1.Setup - Load data and the required libraries Data Source: http://mysafeinfo.com/api/data?list=presidents&format=json Import json into MondoDB database “rtest” : C:\Users\Suman>mongoimport -d rtest -c presidents < C:\Users\Suman\presidents.json
#install.packages("rmongodb")
library(rmongodb)
2.Analysis
#Connect to my local mongo db server or replset and return an object of class "mongo" for communication over connection.
mgdb <- mongo.create(host="127.0.0.1")
#get collections from my database , which 'rtest'
(mongo.get.database.collections(mgdb, 'rtest'))
## [1] "rtest.presidents"
#Get Democrat presidents only
bson.query <- mongo.bson.from.JSON('{ "pp" : "Democrat" } ')
cur <- mongo.find(mgdb, "rtest.presidents", bson.query)
democrat.df <- mongo.cursor.to.data.frame(cur)
head(democrat.df)
## id nm pp tm
## 1 7 Andrew Jackson Democrat 1829-1837
## 2 8 Martin van Buren Democrat 1837-1841
## 3 11 James K. Polk Democrat 1845-1849
## 4 14 Franklin Pierce Democrat 1853-1857
## 5 15 James Buchanan Democrat 1857-1861
## 6 22 Grover Cleveland Democrat 1885-1889
Now lets try getting all the data from the mongo collection
#Get all presidents
cur.all <- mongo.find(mgdb, "rtest.presidents")
presidents.df <- mongo.cursor.to.data.frame(cur.all)
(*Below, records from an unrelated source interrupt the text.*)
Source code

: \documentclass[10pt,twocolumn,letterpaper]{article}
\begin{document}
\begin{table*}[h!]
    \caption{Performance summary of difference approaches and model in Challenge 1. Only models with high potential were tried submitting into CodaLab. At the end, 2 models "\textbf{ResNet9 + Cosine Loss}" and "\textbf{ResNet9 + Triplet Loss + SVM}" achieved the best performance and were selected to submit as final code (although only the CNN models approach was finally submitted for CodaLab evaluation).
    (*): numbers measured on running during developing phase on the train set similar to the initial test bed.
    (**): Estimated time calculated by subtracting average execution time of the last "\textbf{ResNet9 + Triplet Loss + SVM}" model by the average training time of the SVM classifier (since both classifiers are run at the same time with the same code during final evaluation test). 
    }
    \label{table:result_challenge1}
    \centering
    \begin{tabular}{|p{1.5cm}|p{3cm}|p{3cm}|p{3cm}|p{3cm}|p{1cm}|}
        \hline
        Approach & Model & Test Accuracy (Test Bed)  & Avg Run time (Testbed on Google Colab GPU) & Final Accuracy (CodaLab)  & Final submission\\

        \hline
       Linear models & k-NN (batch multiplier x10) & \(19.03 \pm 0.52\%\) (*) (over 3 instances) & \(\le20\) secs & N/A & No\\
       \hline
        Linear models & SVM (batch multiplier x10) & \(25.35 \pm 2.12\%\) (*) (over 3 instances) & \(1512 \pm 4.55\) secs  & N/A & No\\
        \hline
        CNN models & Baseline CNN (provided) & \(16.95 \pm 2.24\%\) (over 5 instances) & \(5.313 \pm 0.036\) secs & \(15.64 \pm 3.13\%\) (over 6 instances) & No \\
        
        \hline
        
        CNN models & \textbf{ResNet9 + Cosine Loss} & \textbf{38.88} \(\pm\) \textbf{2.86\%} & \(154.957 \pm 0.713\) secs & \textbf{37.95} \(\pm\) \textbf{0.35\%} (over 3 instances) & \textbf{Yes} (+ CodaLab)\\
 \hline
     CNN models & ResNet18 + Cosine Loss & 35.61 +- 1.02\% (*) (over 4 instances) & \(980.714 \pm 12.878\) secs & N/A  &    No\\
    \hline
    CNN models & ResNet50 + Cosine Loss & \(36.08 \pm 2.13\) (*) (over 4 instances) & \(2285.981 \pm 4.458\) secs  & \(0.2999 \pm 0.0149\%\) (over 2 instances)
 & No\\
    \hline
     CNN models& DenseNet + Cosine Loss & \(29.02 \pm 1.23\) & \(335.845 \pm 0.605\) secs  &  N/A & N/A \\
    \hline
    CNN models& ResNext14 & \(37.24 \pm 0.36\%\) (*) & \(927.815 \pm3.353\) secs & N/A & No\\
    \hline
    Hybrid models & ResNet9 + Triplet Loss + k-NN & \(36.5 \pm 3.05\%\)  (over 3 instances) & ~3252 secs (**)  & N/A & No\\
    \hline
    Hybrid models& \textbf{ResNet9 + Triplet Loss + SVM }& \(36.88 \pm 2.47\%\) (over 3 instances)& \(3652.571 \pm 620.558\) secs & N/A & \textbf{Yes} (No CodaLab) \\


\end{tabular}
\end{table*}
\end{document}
## Warning in mongo.cursor.to.data.frame(cur.all): This fails for most NoSQL
## data structures. I am working on a new solution
#Make sure to destroy the connection to mongoDb.
mongo.destroy(mgdb)
## NULL
names(presidents.df) <- c("id", "name", "party", "time")
head(presidents.df)
## id name party time
## 1 2 John Adams Federalist 1797-1801
## 2 4 James Madison Democratic-Republican 1809-1817
## 3 3 Thomas Jefferson Democratic-Republican 1801-1809
## 4 6 John Quincy Adams Democratic-Republican 1825-1829
## 5 7 Andrew Jackson Democrat 1829-1837
## 6 5 James Monroe Democratic-Republican 1817-1825
Quick visualization - Histogram of US Presidents by party
library(ggplot2)
ggplot(data=presidents.df, aes(x=party, fill = party)) + geom_histogram() + ggtitle("Count of Presidents from each party") +
stat_bin(aes(y=..count.., label=..count..), geom="text", vjust=-.5)
## ymax not defined: adjusting position using y instead